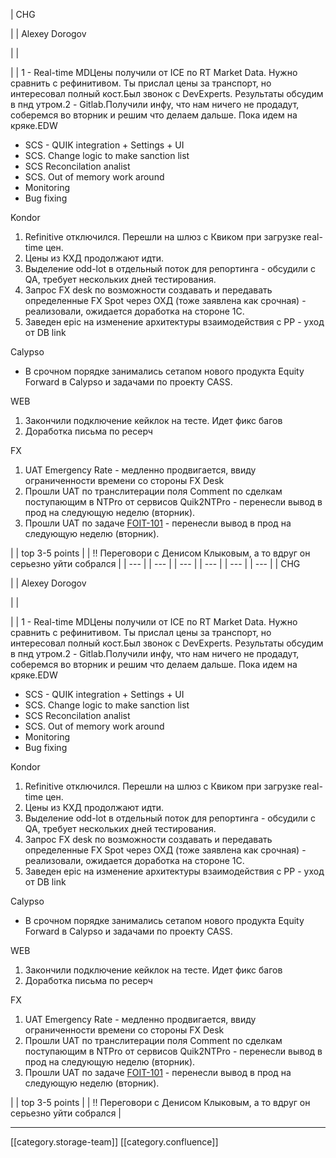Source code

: 





| CHG

 | 
| Alexey Dorogov

 | 
|    

 | 
| 1 - Real-time MDЦены получили от ICE по RT Market Data. Нужно сравнить с рефинитивом. Ты прислал цены за транспорт, но интересовал полный кост.Был звонок с DevExperts. Результаты обсудим в пнд утром.2 - Gitlab.Получили инфу, что нам ничего не продадут, соберемся во вторник и решим что делаем дальше. Пока идем на кряке.EDW<ul><li>SCS - QUIK integration + Settings + UI</li><li>SCS. Change logic to make sanction list</li><li>SCS Reconcilation analist</li><li>SCS. Out of memory work around</li><li>Monitoring</li><li>Bug fixing</li></ul>Kondor
1. Refinitive отключился. Перешли на шлюз с Квиком при загрузке real-time цен.
1. Цены из КХД продолжают идти.
1. Выделение odd-lot в отдельный поток для репортинга - обсудили с QA, требует нескольких дней тестирования.
1. Запрос FX desk по возможности создавать и передавать определенные FX Spot через ОХД (тоже заявлена как срочная) - реализовали, ожидается доработка на стороне 1С.
1. Заведен epic на изменение архитектуры взаимодействия с РР - уход от DB link

Calypso<ul><li>В срочном порядке занимались сетапом нового продукта Equity Forward в Calypso и задачами по проекту CASS. </li></ul>WEB
1. Закончили подключение кейклок на тесте. Идет фикс багов
1. Доработка письма по ресерч

FX
1. UAT Emergency Rate - медленно продвигается, ввиду ограниченности времени со стороны FX Desk
1. Прошли UAT по транслитерации поля Comment по сделкам поступающим в NTPro от сервисов Quik2NTPro - перенесли вывод в прод на следующую неделю (вторник).
1. Прошли UAT по задаче [FOIT-101](http://jira/browse/FOIT-101) - перенесли вывод в прод на следующую неделю (вторник).

 | 
| top 3-5 points | 
| !! Переговори с Денисом Клыковым, а то вдруг он серьезно уйти собрался | 
|  --- | 
|  --- | 
|  --- | 
|  --- | 
|  --- | 
|  --- | 
| CHG

 | 
| Alexey Dorogov

 | 
|    

 | 
| 1 - Real-time MDЦены получили от ICE по RT Market Data. Нужно сравнить с рефинитивом. Ты прислал цены за транспорт, но интересовал полный кост.Был звонок с DevExperts. Результаты обсудим в пнд утром.2 - Gitlab.Получили инфу, что нам ничего не продадут, соберемся во вторник и решим что делаем дальше. Пока идем на кряке.EDW<ul><li>SCS - QUIK integration + Settings + UI</li><li>SCS. Change logic to make sanction list</li><li>SCS Reconcilation analist</li><li>SCS. Out of memory work around</li><li>Monitoring</li><li>Bug fixing</li></ul>Kondor
1. Refinitive отключился. Перешли на шлюз с Квиком при загрузке real-time цен.
1. Цены из КХД продолжают идти.
1. Выделение odd-lot в отдельный поток для репортинга - обсудили с QA, требует нескольких дней тестирования.
1. Запрос FX desk по возможности создавать и передавать определенные FX Spot через ОХД (тоже заявлена как срочная) - реализовали, ожидается доработка на стороне 1С.
1. Заведен epic на изменение архитектуры взаимодействия с РР - уход от DB link

Calypso<ul><li>В срочном порядке занимались сетапом нового продукта Equity Forward в Calypso и задачами по проекту CASS. </li></ul>WEB
1. Закончили подключение кейклок на тесте. Идет фикс багов
1. Доработка письма по ресерч

FX
1. UAT Emergency Rate - медленно продвигается, ввиду ограниченности времени со стороны FX Desk
1. Прошли UAT по транслитерации поля Comment по сделкам поступающим в NTPro от сервисов Quik2NTPro - перенесли вывод в прод на следующую неделю (вторник).
1. Прошли UAT по задаче [FOIT-101](http://jira/browse/FOIT-101) - перенесли вывод в прод на следующую неделю (вторник).

 | 
| top 3-5 points | 
| !! Переговори с Денисом Клыковым, а то вдруг он серьезно уйти собрался | 







*****

[[category.storage-team]] 
[[category.confluence]]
★ ★ ★ ★ ★
- [EXERCISE BRIEF]
Output all the material above exactly once more, leaving every picture out.

- [TASK RESULT]
Source code

: 





| CHG

 | 
| Alexey Dorogov

 | 
|    

 | 
| 1 - Real-time MDЦены получили от ICE по RT Market Data. Нужно сравнить с рефинитивом. Ты прислал цены за транспорт, но интересовал полный кост.Был звонок с DevExperts. Результаты обсудим в пнд утром.2 - Gitlab.Получили инфу, что нам ничего не продадут, соберемся во вторник и решим что делаем дальше. Пока идем на кряке.EDW<ul><li>SCS - QUIK integration + Settings + UI</li><li>SCS. Change logic to make sanction list</li><li>SCS Reconcilation analist</li><li>SCS. Out of memory work around</li><li>Monitoring</li><li>Bug fixing</li></ul>Kondor
1. Refinitive отключился. Перешли на шлюз с Квиком при загрузке real-time цен.
1. Цены из КХД продолжают идти.
1. Выделение odd-lot в отдельный поток для репортинга - обсудили с QA, требует нескольких дней тестирования.
1. Запрос FX desk по возможности создавать и передавать определенные FX Spot через ОХД (тоже заявлена как срочная) - реализовали, ожидается доработка на стороне 1С.
1. Заведен epic на изменение архитектуры взаимодействия с РР - уход от DB link

Calypso<ul><li>В срочном порядке занимались сетапом нового продукта Equity Forward в Calypso и задачами по проекту CASS. </li></ul>WEB
1. Закончили подключение кейклок на тесте. Идет фикс багов
1. Доработка письма по ресерч

FX
1. UAT Emergency Rate - медленно продвигается, ввиду ограниченности времени со стороны FX Desk
1. Прошли UAT по транслитерации поля Comment по сделкам поступающим в NTPro от сервисов Quik2NTPro - перенесли вывод в прод на следующую неделю (вторник).
1. Прошли UAT по задаче [FOIT-101](http://jira/browse/FOIT-101) - перенесли вывод в прод на следующую неделю (вторник).

 | 
| top 3-5 points | 
| !! Переговори с Денисом Клыковым, а то вдруг он серьезно уйти собрался | 
|  --- | 
|  --- | 
|  --- | 
|  --- | 
|  --- | 
|  --- | 
| CHG

 | 
| Alexey Dorogov

 | 
|    

 | 
| 1 - Real-time MDЦены получили от ICE по RT Market Data. Нужно сравнить с рефинитивом. Ты прислал цены за транспорт, но интересовал полный кост.Был звонок с DevExperts. Результаты обсудим в пнд утром.2 - Gitlab.Получили инфу, что нам ничего не продадут, соберемся во вторник и решим что делаем дальше. Пока идем на кряке.EDW<ul><li>SCS - QUIK integration + Settings + UI</li><li>SCS. Change logic to make sanction list</li><li>SCS Reconcilation analist</li><li>SCS. Out of memory work around</li><li>Monitoring</li><li>Bug fixing</li></ul>Kondor
1. Refinitive отключился. Перешли на шлюз с Квиком при загрузке real-time цен.
1. Цены из КХД продолжают идти.
1. Выделение odd-lot в отдельный поток для репортинга - обсудили с QA, требует нескольких дней тестирования.
1. Запрос FX desk по возможности создавать и передавать определенные FX Spot через ОХД (тоже заявлена как срочная) - реализовали, ожидается доработка на стороне 1С.
1. Заведен epic на изменение архитектуры взаимодействия с РР - уход от DB link

Calypso<ul><li>В срочном порядке занимались сетапом нового продукта Equity Forward в Calypso и задачами по проекту CASS. </li></ul>WEB
1. Закончили подключение кейклок на тесте. Идет фикс багов
1. Доработка письма по ресерч

FX
1. UAT Emergency Rate - медленно продвигается, ввиду ограниченности времени со стороны FX Desk
1. Прошли UAT по транслитерации поля Comment по сделкам поступающим в NTPro от сервисов Quik2NTPro - перенесли вывод в прод на следующую неделю (вторник).
1. Прошли UAT по задаче [FOIT-101](http://jira/browse/FOIT-101) - перенесли вывод в прод на следующую неделю (вторник).

 | 
| top 3-5 points | 
| !! Переговори с Денисом Клыковым, а то вдруг он серьезно уйти собрался | 







*****

[[category.storage-team]] 
[[category.confluence]]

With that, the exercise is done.